A good deed: Good samaritans return lost wallet

My father is getting on in age, and therefore he forgets things sometimes.

Such as the fact that he might have put his wallet on top of my sister’s car Friday evening before heading to the Bridgeport Flyer Diner for a bite to eat.

It didn’t take him long to notice that he didn’t have his wallet and remembered that he put it on top of the car, and they turned around to backtrack the roadways they’d taken: Bridgeport Avenue and then backroads, including Kinlock and Reed Street.

No luck.

My sister jogged the route, and I rode my bike looking for the leather thing that he said had all his cash in it.

No luck again.

I started searching in my sister’s car, reaching into little crevices between the seats to make sure it wasn’t there, while the look of panic on my father’s face grew more intense.

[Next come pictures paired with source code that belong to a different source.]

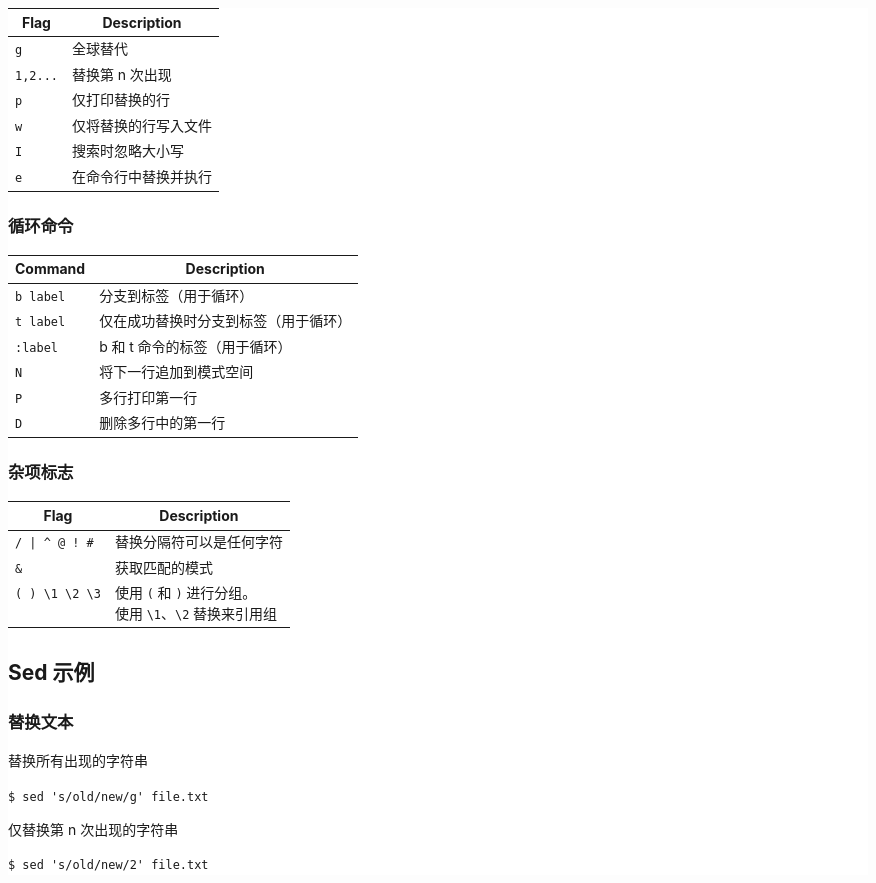 | Flag     | Description                                |
|----------|--------------------------------------------|
| `g`      | 全球替代  |
| `1,2...` | 替换第 n 次出现  |
| `p`      | 仅打印替换的行  |
| `w`      | 仅将替换的行写入文件  |
| `I`      | 搜索时忽略大小写  |
| `e`      | 在命令行中替换并执行  |


### 循环命令

| Command   | Description                                                        |
|-----------|--------------------------------------------------------------------|
| `b label` | 分支到标签（用于循环）   |
| `t label` | 仅在成功替换时分支到标签（用于循环）   |
| `:label`  | b 和 t 命令的标签（用于循环）   |
| `N`       | 将下一行追加到模式空间   |
| `P`       | 多行打印第一行   |
| `D`       | 删除多行中的第一行   |

### 杂项标志

| Flag           | Description   |
|----------------|---------------|
| `/ \| ^ @ ! #`  | 替换分隔符可以是任何字符 |
| `&`            | 获取匹配的模式 |
| `( ) \1 \2 \3` | 使用 `(` 和 `)` 进行分组。<br>使用 `\1`、`\2` 替换来引用组 |

Sed 示例
----------

### 替换文本


替换所有出现的字符串

```shell
$ sed 's/old/new/g' file.txt
```

仅替换第 n 次出现的字符串

```shell
$ sed 's/old/new/2' file.txt
```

What are the odds of finding a fat wallet almost 45 minutes after it’s gone missing?

Still inside my sister’s little Mini Cooper, looking in the back seat now under bags and jogging gear, I heard, “Are you Mr. Kaiser?”

Two young men — well, young compared to me — pulled up in a black SUV and handed my father his wallet.

They said they were driving toward the beach when they spotted the wallet in the middle of the road.

They grabbed the thing and drove to an old address in Milford that my father apparently still had tucked into his wallet, found out he didn’t live there anymore, and then found the right address — our address.

My father handed them a $20, but they politely refused. The driver even tried to make my father feel better, telling how he’d lost his wallet once on vacation and knew how traumatic it could be.

Lucky for us these guys were on the road.

And so nice to see such a good deed.

We didn’t catch their names, and they didn’t offer them up. Just two anonymous young men out saving the day for an elderly gentleman.